§ **WHAT TO PRODUCE**: The lines to copy are those in the records below that hold the word "green".

★ ★ ★ ★ ★

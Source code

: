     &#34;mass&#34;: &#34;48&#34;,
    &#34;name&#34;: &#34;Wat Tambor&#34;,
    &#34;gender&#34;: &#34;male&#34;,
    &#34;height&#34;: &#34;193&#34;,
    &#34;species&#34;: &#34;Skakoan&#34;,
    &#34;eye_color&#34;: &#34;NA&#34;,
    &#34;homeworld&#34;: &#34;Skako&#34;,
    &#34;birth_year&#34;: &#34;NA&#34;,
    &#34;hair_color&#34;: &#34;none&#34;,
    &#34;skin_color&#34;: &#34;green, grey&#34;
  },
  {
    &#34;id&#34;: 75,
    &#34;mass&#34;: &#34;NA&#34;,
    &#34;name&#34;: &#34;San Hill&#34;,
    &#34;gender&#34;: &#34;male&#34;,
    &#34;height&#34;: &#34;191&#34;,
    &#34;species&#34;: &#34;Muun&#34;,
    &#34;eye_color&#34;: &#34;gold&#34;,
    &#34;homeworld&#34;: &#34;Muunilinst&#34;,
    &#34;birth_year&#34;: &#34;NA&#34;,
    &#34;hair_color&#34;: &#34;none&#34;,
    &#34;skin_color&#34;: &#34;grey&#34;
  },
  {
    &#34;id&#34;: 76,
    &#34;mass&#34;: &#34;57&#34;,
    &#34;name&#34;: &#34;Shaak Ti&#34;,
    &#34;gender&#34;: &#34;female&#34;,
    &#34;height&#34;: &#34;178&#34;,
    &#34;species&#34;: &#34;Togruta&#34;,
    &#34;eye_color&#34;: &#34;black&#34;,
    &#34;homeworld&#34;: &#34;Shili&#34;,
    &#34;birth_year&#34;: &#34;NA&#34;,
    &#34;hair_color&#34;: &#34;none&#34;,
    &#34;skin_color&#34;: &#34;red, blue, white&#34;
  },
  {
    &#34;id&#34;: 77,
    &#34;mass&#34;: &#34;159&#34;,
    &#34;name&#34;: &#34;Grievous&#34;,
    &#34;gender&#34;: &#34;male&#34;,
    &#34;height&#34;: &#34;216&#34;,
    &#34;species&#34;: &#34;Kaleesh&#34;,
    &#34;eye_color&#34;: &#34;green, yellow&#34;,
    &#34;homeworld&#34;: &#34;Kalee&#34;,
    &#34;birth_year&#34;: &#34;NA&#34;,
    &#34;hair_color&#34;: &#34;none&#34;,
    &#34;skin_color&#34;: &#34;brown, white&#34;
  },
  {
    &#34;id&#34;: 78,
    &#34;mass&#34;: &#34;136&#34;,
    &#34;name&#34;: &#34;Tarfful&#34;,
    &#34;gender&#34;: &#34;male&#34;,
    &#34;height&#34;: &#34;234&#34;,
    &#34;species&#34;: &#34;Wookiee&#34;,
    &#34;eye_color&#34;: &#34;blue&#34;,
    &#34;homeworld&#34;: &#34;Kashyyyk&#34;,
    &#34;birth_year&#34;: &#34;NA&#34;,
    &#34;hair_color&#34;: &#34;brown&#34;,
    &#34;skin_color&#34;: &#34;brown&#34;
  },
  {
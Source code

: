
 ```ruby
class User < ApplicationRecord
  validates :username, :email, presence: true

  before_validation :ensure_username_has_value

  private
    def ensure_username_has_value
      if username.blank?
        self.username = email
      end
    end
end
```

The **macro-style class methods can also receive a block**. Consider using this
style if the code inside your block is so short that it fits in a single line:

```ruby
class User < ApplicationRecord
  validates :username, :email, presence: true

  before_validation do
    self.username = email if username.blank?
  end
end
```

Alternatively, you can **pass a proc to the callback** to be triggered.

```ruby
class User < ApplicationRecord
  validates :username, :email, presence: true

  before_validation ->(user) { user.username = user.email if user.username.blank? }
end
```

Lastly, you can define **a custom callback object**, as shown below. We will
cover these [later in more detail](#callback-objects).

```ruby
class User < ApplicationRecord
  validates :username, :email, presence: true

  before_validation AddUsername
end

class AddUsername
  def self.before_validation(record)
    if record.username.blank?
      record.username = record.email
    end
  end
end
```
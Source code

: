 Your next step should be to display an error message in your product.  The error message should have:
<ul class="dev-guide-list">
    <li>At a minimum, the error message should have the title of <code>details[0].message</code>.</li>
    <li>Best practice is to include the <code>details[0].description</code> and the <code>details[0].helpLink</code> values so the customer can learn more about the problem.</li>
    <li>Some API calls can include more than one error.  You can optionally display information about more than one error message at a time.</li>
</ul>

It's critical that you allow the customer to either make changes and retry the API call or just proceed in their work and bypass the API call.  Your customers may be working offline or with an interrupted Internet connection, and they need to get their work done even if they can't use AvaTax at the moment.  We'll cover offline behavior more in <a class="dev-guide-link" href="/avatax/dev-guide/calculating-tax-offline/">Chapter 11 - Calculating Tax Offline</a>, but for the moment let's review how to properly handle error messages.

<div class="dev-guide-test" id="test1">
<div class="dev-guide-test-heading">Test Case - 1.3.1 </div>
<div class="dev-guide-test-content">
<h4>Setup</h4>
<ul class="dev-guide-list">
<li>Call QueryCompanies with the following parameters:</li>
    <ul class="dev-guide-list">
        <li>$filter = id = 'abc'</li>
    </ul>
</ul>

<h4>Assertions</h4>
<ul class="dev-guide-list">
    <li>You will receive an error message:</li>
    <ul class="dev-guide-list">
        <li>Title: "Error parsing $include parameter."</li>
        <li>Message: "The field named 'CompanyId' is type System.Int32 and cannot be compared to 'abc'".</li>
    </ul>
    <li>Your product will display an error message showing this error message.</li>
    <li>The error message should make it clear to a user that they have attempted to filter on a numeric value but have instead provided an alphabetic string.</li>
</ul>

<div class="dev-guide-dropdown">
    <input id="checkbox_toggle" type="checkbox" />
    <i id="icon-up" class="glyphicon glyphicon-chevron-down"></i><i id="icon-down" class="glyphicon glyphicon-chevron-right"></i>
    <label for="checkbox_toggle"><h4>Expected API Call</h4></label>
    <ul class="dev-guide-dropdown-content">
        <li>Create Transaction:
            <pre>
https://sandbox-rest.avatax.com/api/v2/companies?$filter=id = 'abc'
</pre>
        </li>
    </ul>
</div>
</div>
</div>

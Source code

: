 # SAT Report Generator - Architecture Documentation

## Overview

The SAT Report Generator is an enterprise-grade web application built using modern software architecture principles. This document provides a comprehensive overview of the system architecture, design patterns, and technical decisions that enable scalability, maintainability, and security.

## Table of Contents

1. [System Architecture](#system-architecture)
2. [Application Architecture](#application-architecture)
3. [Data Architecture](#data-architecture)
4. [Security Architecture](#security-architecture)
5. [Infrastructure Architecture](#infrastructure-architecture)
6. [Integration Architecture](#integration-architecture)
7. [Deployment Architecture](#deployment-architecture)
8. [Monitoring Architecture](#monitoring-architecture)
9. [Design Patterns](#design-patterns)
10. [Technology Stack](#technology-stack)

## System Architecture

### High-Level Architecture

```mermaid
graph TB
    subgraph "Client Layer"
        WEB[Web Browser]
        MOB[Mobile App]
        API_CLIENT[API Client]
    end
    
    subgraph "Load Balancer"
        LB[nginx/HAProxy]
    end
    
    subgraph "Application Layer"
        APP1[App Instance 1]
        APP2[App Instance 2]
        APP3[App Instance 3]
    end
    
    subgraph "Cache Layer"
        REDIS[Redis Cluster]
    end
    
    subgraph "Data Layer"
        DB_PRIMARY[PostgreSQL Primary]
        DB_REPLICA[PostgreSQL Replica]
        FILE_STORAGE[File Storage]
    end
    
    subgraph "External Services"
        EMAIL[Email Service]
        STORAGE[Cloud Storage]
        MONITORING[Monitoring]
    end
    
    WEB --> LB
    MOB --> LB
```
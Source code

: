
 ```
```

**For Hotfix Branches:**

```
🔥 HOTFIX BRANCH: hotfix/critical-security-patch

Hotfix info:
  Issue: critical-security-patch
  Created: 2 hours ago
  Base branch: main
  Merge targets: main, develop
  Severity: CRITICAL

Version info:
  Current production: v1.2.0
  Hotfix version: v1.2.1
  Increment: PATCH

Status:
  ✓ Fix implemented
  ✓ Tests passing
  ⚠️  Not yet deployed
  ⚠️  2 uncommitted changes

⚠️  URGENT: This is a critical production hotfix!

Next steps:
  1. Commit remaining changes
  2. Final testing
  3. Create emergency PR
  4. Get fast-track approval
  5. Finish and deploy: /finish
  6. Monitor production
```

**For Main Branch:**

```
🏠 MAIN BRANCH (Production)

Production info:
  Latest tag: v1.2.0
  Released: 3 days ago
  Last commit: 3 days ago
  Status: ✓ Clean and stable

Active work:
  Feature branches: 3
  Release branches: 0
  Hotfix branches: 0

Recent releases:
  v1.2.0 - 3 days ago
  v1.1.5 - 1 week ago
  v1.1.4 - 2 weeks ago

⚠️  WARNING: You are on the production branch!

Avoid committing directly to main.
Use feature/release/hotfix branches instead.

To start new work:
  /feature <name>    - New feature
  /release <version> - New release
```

★ ★ ★ ★ ★

§ **RESPONSE TO THE TASK**:
    &#34;skin_color&#34;: &#34;green, grey&#34;
    &#34;eye_color&#34;: &#34;green, yellow&#34;,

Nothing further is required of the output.